- _TASK MATERIAL_:

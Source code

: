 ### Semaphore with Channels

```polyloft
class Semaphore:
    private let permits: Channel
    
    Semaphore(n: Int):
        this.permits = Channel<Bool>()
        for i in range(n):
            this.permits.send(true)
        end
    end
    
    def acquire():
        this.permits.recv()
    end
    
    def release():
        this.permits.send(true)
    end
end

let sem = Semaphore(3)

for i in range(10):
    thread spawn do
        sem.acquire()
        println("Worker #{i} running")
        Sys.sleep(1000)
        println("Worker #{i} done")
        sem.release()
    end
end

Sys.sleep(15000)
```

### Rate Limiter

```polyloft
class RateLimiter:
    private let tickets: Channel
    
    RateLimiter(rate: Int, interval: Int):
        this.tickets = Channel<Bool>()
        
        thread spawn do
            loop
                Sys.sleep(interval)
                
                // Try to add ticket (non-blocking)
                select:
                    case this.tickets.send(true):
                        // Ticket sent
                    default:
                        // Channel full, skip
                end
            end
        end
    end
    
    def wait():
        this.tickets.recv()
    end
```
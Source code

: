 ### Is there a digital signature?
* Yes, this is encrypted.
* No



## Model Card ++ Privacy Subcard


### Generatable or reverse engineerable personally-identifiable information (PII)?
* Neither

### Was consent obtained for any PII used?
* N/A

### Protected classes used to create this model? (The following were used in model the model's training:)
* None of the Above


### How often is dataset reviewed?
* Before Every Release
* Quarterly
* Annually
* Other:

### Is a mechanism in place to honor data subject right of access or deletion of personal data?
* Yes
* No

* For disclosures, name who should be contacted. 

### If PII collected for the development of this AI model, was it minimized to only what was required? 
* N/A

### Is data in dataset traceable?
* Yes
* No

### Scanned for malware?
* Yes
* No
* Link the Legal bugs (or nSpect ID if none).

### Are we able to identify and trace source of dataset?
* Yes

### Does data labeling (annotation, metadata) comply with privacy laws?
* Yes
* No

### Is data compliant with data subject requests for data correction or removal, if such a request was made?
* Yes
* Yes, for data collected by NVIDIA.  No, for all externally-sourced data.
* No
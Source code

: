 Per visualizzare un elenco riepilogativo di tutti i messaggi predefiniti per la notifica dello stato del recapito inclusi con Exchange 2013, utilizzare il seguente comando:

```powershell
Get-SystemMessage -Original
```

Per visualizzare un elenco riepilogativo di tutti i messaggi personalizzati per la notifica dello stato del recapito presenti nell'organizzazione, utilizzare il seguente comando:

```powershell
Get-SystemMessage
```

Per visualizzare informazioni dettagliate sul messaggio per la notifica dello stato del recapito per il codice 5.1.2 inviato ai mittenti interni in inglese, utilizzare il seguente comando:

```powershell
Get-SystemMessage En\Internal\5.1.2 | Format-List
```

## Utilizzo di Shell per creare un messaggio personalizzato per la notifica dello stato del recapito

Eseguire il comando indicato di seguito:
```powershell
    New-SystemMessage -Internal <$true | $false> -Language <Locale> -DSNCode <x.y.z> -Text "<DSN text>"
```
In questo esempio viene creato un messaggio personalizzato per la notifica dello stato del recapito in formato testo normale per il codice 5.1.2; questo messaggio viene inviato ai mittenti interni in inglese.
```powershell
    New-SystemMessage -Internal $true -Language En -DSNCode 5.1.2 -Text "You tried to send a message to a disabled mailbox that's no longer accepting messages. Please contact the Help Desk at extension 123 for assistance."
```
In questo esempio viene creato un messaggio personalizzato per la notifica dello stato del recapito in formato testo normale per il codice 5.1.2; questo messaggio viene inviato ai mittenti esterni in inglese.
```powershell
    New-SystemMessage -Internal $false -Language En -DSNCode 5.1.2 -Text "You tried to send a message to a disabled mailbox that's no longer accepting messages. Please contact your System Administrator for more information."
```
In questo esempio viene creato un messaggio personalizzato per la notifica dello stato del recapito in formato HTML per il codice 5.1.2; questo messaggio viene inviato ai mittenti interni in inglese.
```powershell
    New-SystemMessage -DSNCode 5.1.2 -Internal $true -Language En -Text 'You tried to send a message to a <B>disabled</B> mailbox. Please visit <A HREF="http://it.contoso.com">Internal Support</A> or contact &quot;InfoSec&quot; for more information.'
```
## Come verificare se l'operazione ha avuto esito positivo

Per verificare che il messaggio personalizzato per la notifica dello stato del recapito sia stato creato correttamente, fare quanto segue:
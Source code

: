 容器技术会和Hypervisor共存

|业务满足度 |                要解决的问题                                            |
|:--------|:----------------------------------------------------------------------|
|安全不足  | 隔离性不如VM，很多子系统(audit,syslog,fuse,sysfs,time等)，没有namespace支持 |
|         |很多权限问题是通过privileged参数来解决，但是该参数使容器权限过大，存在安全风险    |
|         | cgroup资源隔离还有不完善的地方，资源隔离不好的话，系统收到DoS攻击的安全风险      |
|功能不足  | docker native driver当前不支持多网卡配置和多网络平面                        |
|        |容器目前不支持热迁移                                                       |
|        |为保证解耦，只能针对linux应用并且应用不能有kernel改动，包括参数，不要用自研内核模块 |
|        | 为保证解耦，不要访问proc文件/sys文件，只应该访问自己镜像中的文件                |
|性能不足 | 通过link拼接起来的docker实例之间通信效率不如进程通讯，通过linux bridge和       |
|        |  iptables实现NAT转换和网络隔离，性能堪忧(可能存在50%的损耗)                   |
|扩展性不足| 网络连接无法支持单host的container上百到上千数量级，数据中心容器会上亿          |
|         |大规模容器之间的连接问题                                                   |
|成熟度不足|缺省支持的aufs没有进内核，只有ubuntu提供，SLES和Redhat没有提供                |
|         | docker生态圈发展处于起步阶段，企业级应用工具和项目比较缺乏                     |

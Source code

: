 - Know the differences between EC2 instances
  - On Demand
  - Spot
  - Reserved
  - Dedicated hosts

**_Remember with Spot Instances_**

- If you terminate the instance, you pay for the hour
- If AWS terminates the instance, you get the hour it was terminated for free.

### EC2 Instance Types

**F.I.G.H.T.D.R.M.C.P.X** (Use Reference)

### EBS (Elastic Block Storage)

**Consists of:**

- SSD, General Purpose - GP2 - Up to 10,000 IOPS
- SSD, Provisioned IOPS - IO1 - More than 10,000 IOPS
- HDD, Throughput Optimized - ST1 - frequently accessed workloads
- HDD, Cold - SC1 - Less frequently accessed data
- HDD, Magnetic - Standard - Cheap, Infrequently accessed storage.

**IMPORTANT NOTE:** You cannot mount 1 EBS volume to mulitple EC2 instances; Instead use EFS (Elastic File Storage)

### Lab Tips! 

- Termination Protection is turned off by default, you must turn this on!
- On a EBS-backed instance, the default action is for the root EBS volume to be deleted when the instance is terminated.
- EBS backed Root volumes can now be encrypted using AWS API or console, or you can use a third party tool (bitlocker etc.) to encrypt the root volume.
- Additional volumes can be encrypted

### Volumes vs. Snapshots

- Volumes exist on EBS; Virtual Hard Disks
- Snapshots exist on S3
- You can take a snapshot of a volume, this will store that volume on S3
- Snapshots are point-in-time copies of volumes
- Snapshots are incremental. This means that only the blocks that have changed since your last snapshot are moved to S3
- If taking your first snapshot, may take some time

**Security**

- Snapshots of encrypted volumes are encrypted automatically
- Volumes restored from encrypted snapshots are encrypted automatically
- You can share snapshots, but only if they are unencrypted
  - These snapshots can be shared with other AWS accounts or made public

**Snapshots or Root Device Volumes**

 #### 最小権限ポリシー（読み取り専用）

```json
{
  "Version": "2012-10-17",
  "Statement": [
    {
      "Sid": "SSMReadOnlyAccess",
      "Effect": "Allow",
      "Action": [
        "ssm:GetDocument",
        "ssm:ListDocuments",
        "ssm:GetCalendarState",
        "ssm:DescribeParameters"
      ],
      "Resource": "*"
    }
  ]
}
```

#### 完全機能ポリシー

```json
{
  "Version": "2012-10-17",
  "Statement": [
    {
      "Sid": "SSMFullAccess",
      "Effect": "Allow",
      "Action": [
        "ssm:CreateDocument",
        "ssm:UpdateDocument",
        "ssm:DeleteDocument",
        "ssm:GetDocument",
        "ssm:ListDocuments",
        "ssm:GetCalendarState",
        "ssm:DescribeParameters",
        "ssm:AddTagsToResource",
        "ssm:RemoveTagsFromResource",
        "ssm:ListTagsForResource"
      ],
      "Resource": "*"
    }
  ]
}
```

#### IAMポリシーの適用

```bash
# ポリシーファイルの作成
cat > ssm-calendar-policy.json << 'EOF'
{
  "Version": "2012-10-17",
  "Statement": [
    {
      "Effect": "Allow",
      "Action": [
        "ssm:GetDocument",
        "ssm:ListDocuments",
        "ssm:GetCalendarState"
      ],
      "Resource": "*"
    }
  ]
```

- _PROBLEM DESCRIPTION_: State how many lines of the records above contain "disabled", with no words besides the number.

- _RESPONSE TO THE EXERCISE_: 3